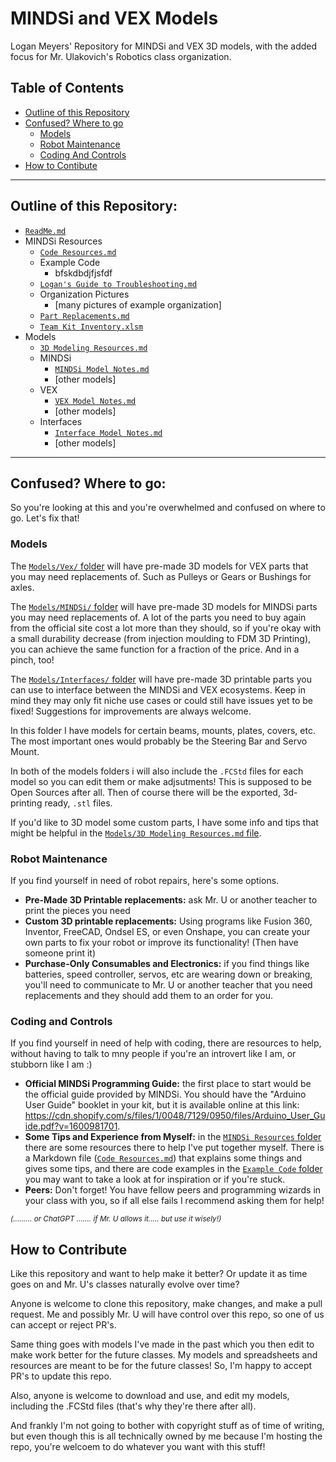 # MINDSi and VEX Models

Logan Meyers' Repository for MINDSi and VEX 3D models, with the added focus for Mr. Ulakovich's Robotics class organization.

## Table of Contents
- [Outline of this Repository](#outline-of-this-repository)
- [Confused? Where to go](#confused-where-to-go)
  - [Models](#models)
  - [Robot Maintenance](#robot-maintenance)
  - [Coding And Controls](#coding-and-controls)
- [How to Contibute](#how-to-contribute)

-----

## Outline of this Repository:

- [`ReadMe.md`](./ReadMe.md)
- MINDSi Resources
  - [`Code Resources.md`](./MINDSi%20Resources/Code%20Resources.md)
  - Example Code
    - bfskdbdjfjsfdf
  - [`Logan's Guide to Troubleshooting.md`](./MINDSi%20Resources/Logan's%20Guide%20To%20Troubleshooting.md)
  - Organization Pictures
    - [many pictures of example organization]
  - [`Part Replacements.md`](./MINDSi%20Resources/Part%20Replacements.md)
  - [`Team Kit Inventory.xlsm`](./MINDSi%20Resources/Team%20Kit%20Inventory.xlsm)
- Models
  - [`3D Modeling Resources.md`](./Models/3D%20Modeling%20Resources.md)
  - MINDSi
    - [`MINDSi Model Notes.md`](./Models/MINDSi/MINDSi%20Model%20Notes.md)
    - [other models]
  - VEX
    - [`VEX Model Notes.md`](./Models/VEX/Vex%20Model%20Notes.md)
    - [other models]
  - Interfaces
    - [`Interface Model Notes.md`](./Models/Interfaces/Interface%20Model%20Notes.md)
    - [other models]

-----

## Confused? Where to go:

So you're looking at this and you're overwhelmed and confused on where to go. Let's fix that!

### Models

The [`Models/Vex/` folder](./Models/VEX/) will have pre-made 3D models for VEX parts that you may need replacements of. Such as Pulleys or Gears or Bushings for axles.

The [`Models/MINDSi/` folder](./Models/MINDSi/) will have pre-made 3D models for MINDSi parts you may need replacements of. A lot of the parts you need to buy again from the official site cost a lot more than they should, so if you're okay with a small durability decrease (from injection moulding to FDM 3D Printing), you can achieve the same function for a fraction of the price. And in a pinch, too!

The [`Models/Interfaces/` folder](./Models/Interfaces/) will have pre-made 3D printable parts you can use to interface between the MINDSi and VEX ecosystems. Keep in mind they may only fit niche use cases or could still have issues yet to be fixed! Suggestions for improvements are always welcome.

In this folder I have models for certain beams, mounts, plates, covers, etc. The most important ones would probably be the Steering Bar and Servo Mount.

In both of the models folders i will also include the `.FCStd` files for each model so you can edit them or make adjsutments! This is supposed to be Open Sources after all. Then of course there will be the exported, 3d-printing ready, `.stl` files.

If you'd like to 3D model some custom parts, I have some info and tips that might be helpful in the [`Models/3D Modeling Resources.md` file](./Models/3D%20Modeling%20Resources.md).

### Robot Maintenance

If you find yourself in need of robot repairs, here's some options.

- **Pre-Made 3D Printable replacements:** ask Mr. U or another teacher to print the pieces you need
- **Custom 3D printable replacements:** Using programs like Fusion 360, Inventor, FreeCAD, Ondsel ES, or even Onshape, you can create your own parts to fix your robot or improve its functionality! (Then have someone print it)
- **Purchase-Only Consumables and Electronics:** if you find things like batteries, speed controller, servos, etc are wearing down or breaking, you'll need to communicate to Mr. U or another teacher that you need replacements and they should add them to an order for you.

### Coding and Controls

If you find yourself in need of help with coding, there are resources to help, without having to talk to mny people if you're an introvert like I am, or stubborn like I am :\)

- **Official MINDSi Programming Guide:** the first place to start would be the official guide provided by MINDSi. You should have the "Arduino User Guide" booklet in your kit, but it is available online at this link: https://cdn.shopify.com/s/files/1/0048/7129/0950/files/Arduino_User_Guide.pdf?v=1600981701.
- **Some Tips and Experience from Myself:** in the [`MINDSi Resources` folder](./MINDSi%20Resources/) there are some resources there to help I've put together myself. There is a Markdown file ([`Code Resources.md`](./MINDSi%20Resources/Code%20Resources.md)) that explains some things and gives some tips, and there are code examples in the [`Example Code` folder](./MINDSi%20Resources/Example%20Code/) you may want to take a look at for inspiration or if you're stuck.
- **Peers:** Don't forget! You have fellow peers and programming wizards in your class with you, so if all else fails I recommend asking them for help!

<sub>_(......... or ChatGPT ....... if Mr. U allows it..... but use it wisely!)_

## How to Contribute

Like this repository and want to help make it better? Or update it as time goes on and Mr. U's classes naturally evolve over time?

Anyone is welcome to clone this repository, make changes, and make a pull request. Me and possibly Mr. U will have control over this repo, so one of us can accept or reject PR's.

Same thing goes with models I've made in the past which you then edit to make work better for the future classes. My models and spreadsheets and resources are meant to be for the future classes! So, I'm happy to accept PR's to update this repo.

Also, anyone is welcome to download and use, and edit my models, including the .FCStd files (that's why they're there after all).

And frankly I'm not going to bother with copyright stuff as of time of writing, but even though this is all technically owned by me because I'm hosting the repo, you're welcoem to do whatever you want with this stuff!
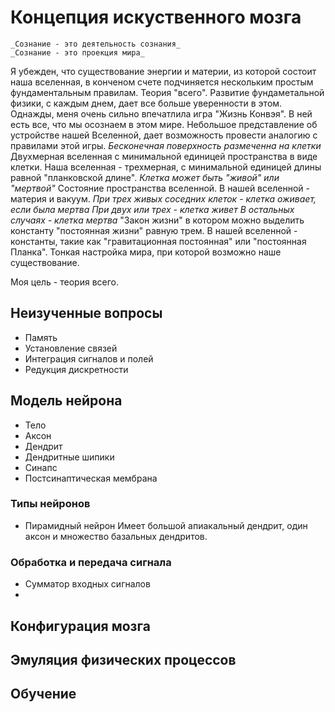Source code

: # Концепция искуственного мозга
    _Сознание - это деятельность сознания_
    _Сознание - это проекция мира_

Я убежден, что существование энергии и материи, из которой состоит наша вселенная, в конченом счете подчиняется нескольким простым фундаментальным правилам. Теория "всего".
Развитие фундаметальной физики, с каждым днем, дает все больше уверенности в этом.
Однажды, меня очень сильно впечатлила игра "Жизнь Конвэя". В ней есть все, что мы осознаем в этом мире.
Небольшое представление об устройстве нашей Вселенной, дает возможность провести аналогию с правилами этой игры.
_Бесконечная поверхность размеченна на клетки_
Двухмерная вселенная с минимальной единицей пространства в виде клетки.
Наша вселенная - трехмерная, с минимальной единицей длины равной "планковской длине".
_Клетка может быть "живой" или "мертвой"_
Состояние пространства вселенной.
В нашей вселенной - материя и вакуум.
_При трех живых соседних клеток - клетка оживает, если была мертва_
_При двух или трех - клетка живет_
_В остальных случаях - клетка мертва_
"Закон жизни" в котором можно выделить константу "постоянная жизни" равную трем.
В нашей вселенной - константы, такие как "гравитационная постоянная" или "постоянная Планка". Тонкая настройка мира, при которой возможно наше существование.

Моя цель - теория всего.

## Неизученные вопросы
* Память
* Установление связей
* Интеграция сигналов и полей
* Редукция дискретности

## Модель нейрона
* Тело
* Аксон
* Дендрит
* Дендритные шипики
* Синапс
* Постсинаптическая мембрана

### Типы нейронов
* Пирамидный нейрон
Имеет большой апиакальный дендрит, один аксон и множество базальных дендритов.

### Обработка и передача сигнала
* Сумматор входных сигналов
*

## Конфигурация мозга

## Эмуляция физических процессов

## Обучение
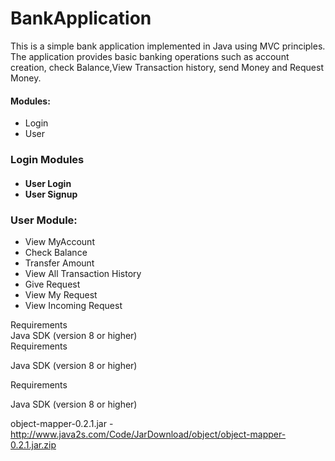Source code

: # BankApplication
This is a simple bank application implemented in Java using MVC principles. The application provides basic banking operations such as account creation, check Balance,View Transaction history, send Money and Request Money.

<h4>Modules:</h4>
    <ul>
        <li>Login</li>
        <li>User</li>
    </ul>

<h3>Login Modules<h4>
<ul>
    <li>User Login</li>
    <li>User Signup</li>
</ul>
<h3>User Module:</h3>
    <ul>
        <li>View MyAccount</li>
        <li>Check Balance</li>
        <li>Transfer Amount</li>
        <li>View All Transaction History</li>
        <li>Give Request</li>
        <li>View My Request</li>
        <li>View Incoming Request</li>
    </ul>
Requirements
<br/>
Java SDK (version 8 or higher)
<br/>
Requirements

Java SDK (version 8 or higher)

Requirements

Java SDK (version 8 or higher)

object-mapper-0.2.1.jar - http://www.java2s.com/Code/JarDownload/object/object-mapper-0.2.1.jar.zip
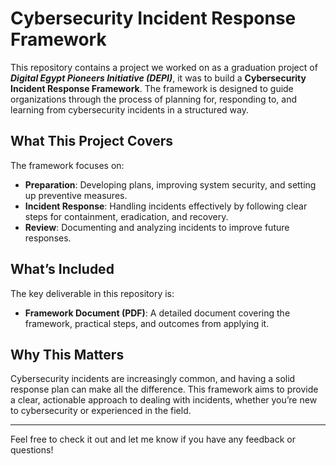 # Cybersecurity Incident Response Framework

This repository contains a project we worked on as a graduation project of ***Digital Egypt Pioneers Initiative (DEPI)***, it was to build a **Cybersecurity Incident Response Framework**. The framework is designed to guide organizations through the process of planning for, responding to, and learning from cybersecurity incidents in a structured way.

## What This Project Covers
The framework focuses on:
- **Preparation**: Developing plans, improving system security, and setting up preventive measures.
- **Incident Response**: Handling incidents effectively by following clear steps for containment, eradication, and recovery.
- **Review**: Documenting and analyzing incidents to improve future responses.

## What’s Included
The key deliverable in this repository is:
- **Framework Document (PDF)**: A detailed document covering the framework, practical steps, and outcomes from applying it.

## Why This Matters
Cybersecurity incidents are increasingly common, and having a solid response plan can make all the difference. This framework aims to provide a clear, actionable approach to dealing with incidents, whether you’re new to cybersecurity or experienced in the field.

---

Feel free to check it out and let me know if you have any feedback or questions!
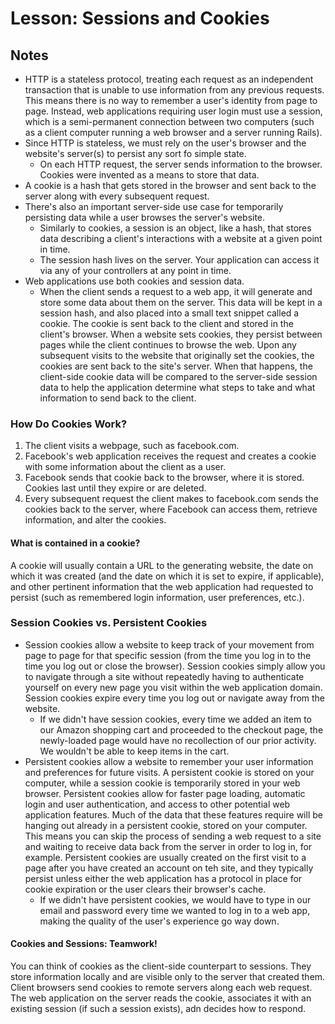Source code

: # Lesson: Sessions and Cookies

## Notes

- HTTP is a stateless protocol, treating each request as an independent transaction that is unable to use information from any previous requests. This means there is no way to remember a user's identity from page to page. Instead, web applications requiring user login must use a session, which is a semi-permanent connection between two computers (such as a client computer running a web browser and a server running Rails).
- Since HTTP is stateless, we must rely on the user's browser and the website's server(s) to persist any sort fo simple state.
  - On each HTTP request, the server sends information to the browser. Cookies were invented as a means to store that data.
- A cookie is a hash that gets stored in the browser and sent back to the server along with every subsequent request.
- There's also an important server-side use case for temporarily persisting data while a user browses the server's website.
  - Similarly to cookies, a session is an object, like a hash, that stores data describing a client's interactions with a website at a given point in time.
  - The session hash lives on the server. Your application can access it via any of your controllers at any point in time.
- Web applications use both cookies and session data.
  - When the client sends a request to a web app, it will generate and store some data about them on the server. This data will be kept in a session hash, and also placed into a small text snippet called a cookie. The cookie is sent back to the client and stored in the client's browser. When a website sets cookies, they persist between pages while the client continues to browse the web. Upon any subsequent visits to the website that originally set the cookies, the cookies are sent back to the site's server. When that happens, the client-side cookie data will be compared to the server-side session data to help the application determine what steps to take and what information to send back to the client.

### How Do Cookies Work?

1. The client visits a webpage, such as facebook.com.
2. Facebook's web application receives the request and creates a cookie with some information about the client as a user.
3. Facebook sends that cookie back to the browser, where it is stored. Cookies last until they expire or are deleted.
4. Every subsequent request the client makes to facebook.com sends the cookies back to the server, where Facebook can access them, retrieve information, and alter the cookies.

#### What is contained in a cookie?

A cookie will usually contain a URL to the generating website, the date on which it was created (and the date on which it is set to expire, if applicable), and other pertinent information that the web application had requested to persist (such as remembered login information, user preferences, etc.).

### Session Cookies vs. Persistent Cookies

- Session cookies allow a website to keep track of your movement from page to page for that specific session (from the time you log in to the time you log out or close the browser). Session cookies simply allow you to navigate through a site without repeatedly having to authenticate yourself on every new page you visit within the web application domain. Session cookies expire every time you log out or navigate away from the website.
  - If we didn't have session cookies, every time we added an item to our Amazon shopping cart and proceeded to the checkout page, the newly-loaded page would have no recollection of our prior activity. We wouldn't be able to keep items in the cart.
- Persistent cookies allow a website to remember your user information and preferences for future visits. A persistent cookie is stored on your computer, while a session cookie is temporarily stored in your web browser. Persistent cookies allow for faster page loading, automatic login and user authentication, and access to other potential web application features. Much of the data that these features require will be hanging out already in a persistent cookie, stored on your computer. This means you can skip the process of sending a web request to a site and waiting to receive data back from the server in order to log in, for example. Persistent cookies are usually created on the first visit to a page after you have created an account on teh site, and they typically persist unless either the web application has a protocol in place for cookie expiration or the user clears their browser's cache.
  - If we didn't have persistent cookies, we would have to type in our email and password every time we wanted to log in to a web app, making the quality of the user's experience go way down.

#### Cookies and Sessions: Teamwork!

You can think of cookies as the client-side counterpart to sessions. They store information locally and are visible only to the server that created them. Client browsers send cookies to remote servers along each web request. The web application on the server reads the cookie, associates it with an existing session (if such a session exists), adn decides how to respond.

⁂

Print once more, exactly, the lines that start at the top of the records above and end at the line with "Bushings for axles.", skipping all pictures.

 # MINDSi and VEX Models

Logan Meyers' Repository for MINDSi and VEX 3D models, with the added focus for Mr. Ulakovich's Robotics class organization.

## Table of Contents
- [Outline of this Repository](#outline-of-this-repository)
- [Confused? Where to go](#confused-where-to-go)
  - [Models](#models)
  - [Robot Maintenance](#robot-maintenance)
  - [Coding And Controls](#coding-and-controls)
- [How to Contibute](#how-to-contribute)

-----

## Outline of this Repository:

- [`ReadMe.md`](./ReadMe.md)
- MINDSi Resources
  - [`Code Resources.md`](./MINDSi%20Resources/Code%20Resources.md)
  - Example Code
    - bfskdbdjfjsfdf
  - [`Logan's Guide to Troubleshooting.md`](./MINDSi%20Resources/Logan's%20Guide%20To%20Troubleshooting.md)
  - Organization Pictures
    - [many pictures of example organization]
  - [`Part Replacements.md`](./MINDSi%20Resources/Part%20Replacements.md)
  - [`Team Kit Inventory.xlsm`](./MINDSi%20Resources/Team%20Kit%20Inventory.xlsm)
- Models
  - [`3D Modeling Resources.md`](./Models/3D%20Modeling%20Resources.md)
  - MINDSi
    - [`MINDSi Model Notes.md`](./Models/MINDSi/MINDSi%20Model%20Notes.md)
    - [other models]
  - VEX
    - [`VEX Model Notes.md`](./Models/VEX/Vex%20Model%20Notes.md)
    - [other models]
  - Interfaces
    - [`Interface Model Notes.md`](./Models/Interfaces/Interface%20Model%20Notes.md)
    - [other models]

-----

## Confused? Where to go:

So you're looking at this and you're overwhelmed and confused on where to go. Let's fix that!

### Models

The [`Models/Vex/` folder](./Models/VEX/) will have pre-made 3D models for VEX parts that you may need replacements of. Such as Pulleys or Gears or Bushings for axles.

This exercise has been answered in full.